Голос удалялся и затих. Затарахтела на дороге подвода, закрякали утки. У Куляцев шумно ссорились. Кулявчиха выкрикивала свои обиды на невестку. На улице разговаривали мужики. Узкая полоса солнца, пробивающаяся сквозь щель, передвигалась по стене все дальше. Мать еще раз пять выходила и звала:
— Фране-ек! Фране-ек!
Он тогда съеживался и все глубже зарывался в свежее, еще не слежавшееся сено. Стискивал зубы. Ни за что он на выйдет! Они тотчас догадаются по нему, что он что-то знает, начнут расспрашивать, и он, того и гляди, проговорится.
Понемногу стало смеркаться. Мальчик погрузился в тревожную дремоту. Ему мерещились широко раскрытые красные пасти собак, лица лесников и падающее в воду нагое тело убитого. Лесник Совяк взбирался на дерево и тащил за руку его, Франека. Мальчик пронзительно вскрикнул.
— Чего орешь? Почему ты коров не пригнал, а спать завалился?
Франек безумными глазами озирался в темном сарае. Это был не Совяк, а сестра Викта.
— Слезай сейчас же! Вот мать тебе задаст!
Он едва не свалился с лестницы, все еще не совсем придя в себя.
— Вхожу я в сарай за корзиной, слушаю, слушаю, аж присела от испуга.
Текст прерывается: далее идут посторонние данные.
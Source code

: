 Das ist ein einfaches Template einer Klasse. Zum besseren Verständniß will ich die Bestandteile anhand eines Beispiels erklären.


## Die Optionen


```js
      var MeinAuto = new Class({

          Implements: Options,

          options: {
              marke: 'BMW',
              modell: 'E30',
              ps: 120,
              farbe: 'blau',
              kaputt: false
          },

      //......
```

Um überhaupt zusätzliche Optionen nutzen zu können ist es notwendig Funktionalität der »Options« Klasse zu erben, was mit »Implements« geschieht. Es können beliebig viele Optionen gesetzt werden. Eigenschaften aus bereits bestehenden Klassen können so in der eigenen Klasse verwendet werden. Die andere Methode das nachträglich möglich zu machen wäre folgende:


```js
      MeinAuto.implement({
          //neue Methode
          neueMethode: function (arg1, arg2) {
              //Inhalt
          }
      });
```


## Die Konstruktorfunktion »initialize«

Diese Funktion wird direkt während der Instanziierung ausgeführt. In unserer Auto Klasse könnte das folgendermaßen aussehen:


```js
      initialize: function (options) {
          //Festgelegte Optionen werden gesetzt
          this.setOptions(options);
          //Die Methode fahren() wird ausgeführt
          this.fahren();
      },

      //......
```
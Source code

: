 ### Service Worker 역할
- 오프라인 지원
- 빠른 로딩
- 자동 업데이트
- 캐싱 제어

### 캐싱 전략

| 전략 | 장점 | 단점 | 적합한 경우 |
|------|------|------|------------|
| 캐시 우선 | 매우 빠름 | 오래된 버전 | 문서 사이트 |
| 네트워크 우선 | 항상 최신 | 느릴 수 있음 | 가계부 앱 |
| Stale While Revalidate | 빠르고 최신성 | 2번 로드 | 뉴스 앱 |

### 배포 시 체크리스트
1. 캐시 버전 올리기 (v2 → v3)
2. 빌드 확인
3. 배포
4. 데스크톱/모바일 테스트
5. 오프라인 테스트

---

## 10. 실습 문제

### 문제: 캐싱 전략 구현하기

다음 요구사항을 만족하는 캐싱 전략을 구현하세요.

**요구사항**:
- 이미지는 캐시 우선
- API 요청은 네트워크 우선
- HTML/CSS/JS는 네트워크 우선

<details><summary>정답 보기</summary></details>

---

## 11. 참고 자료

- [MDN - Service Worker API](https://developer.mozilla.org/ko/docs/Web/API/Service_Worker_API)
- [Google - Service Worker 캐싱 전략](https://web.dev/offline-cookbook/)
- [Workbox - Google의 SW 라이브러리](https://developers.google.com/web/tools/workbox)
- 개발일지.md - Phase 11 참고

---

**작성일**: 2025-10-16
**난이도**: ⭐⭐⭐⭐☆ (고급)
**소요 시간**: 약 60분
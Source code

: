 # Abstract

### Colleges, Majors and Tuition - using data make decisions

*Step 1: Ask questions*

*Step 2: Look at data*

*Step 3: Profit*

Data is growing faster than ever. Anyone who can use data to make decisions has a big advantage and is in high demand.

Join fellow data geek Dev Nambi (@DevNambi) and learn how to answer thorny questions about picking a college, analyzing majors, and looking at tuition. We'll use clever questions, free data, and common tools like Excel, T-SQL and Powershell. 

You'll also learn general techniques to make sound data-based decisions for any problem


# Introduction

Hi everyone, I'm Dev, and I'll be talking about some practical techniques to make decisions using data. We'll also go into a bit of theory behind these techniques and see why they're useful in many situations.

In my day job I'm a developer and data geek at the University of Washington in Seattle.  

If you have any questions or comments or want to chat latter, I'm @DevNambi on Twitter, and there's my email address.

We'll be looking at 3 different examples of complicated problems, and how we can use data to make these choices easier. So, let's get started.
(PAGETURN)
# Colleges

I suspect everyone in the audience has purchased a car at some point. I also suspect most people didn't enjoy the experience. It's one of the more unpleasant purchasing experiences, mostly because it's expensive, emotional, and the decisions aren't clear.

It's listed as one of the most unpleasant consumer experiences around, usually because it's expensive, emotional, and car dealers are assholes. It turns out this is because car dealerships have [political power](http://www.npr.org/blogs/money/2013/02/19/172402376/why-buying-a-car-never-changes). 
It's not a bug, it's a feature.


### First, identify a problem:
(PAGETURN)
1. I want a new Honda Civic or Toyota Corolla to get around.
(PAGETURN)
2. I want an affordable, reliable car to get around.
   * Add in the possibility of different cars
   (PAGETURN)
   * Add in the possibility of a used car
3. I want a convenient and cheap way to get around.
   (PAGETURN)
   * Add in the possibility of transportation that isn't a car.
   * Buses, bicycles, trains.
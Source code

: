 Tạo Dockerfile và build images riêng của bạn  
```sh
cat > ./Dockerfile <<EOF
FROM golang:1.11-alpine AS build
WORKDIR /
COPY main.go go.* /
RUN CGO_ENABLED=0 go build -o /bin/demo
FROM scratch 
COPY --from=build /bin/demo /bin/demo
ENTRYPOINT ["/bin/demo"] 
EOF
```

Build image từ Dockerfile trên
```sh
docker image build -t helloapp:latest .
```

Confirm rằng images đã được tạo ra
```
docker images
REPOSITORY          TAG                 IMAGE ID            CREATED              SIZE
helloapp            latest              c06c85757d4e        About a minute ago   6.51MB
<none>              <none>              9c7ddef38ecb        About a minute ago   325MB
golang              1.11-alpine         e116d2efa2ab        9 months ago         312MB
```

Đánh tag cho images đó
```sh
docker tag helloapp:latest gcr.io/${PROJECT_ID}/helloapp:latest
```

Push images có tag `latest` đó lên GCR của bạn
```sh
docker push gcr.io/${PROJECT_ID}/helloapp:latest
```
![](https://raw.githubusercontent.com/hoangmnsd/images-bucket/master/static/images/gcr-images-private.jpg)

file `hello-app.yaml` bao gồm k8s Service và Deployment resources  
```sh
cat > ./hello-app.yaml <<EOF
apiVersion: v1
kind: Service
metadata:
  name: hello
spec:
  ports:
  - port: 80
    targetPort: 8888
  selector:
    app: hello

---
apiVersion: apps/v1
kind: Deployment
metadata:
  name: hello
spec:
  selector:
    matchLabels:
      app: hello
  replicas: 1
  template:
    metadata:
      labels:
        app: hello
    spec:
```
Бормочет, стонет — я уж думала бродяга какой в сено забрался. Лезу наверх, а это Франусь! Зарылся с головой в сено, а когда я его разбудила, так заорал, говорю вам, — рассказывала Викта матери.
Стоковская сурово взглянула на сына.
— Звала, звала тебя, а ты что? Ночь для спанья есть, — начала было она резко, но тотчас осеклась. — Да что с тобой? Захворал?
Франек неуверенными шагами подошел к постели, тяжело сел и вдруг разразился слезами. Он плакал громко, неудержимо, на душе у него становилось все горше, ручьи слез текли по грязному лицу.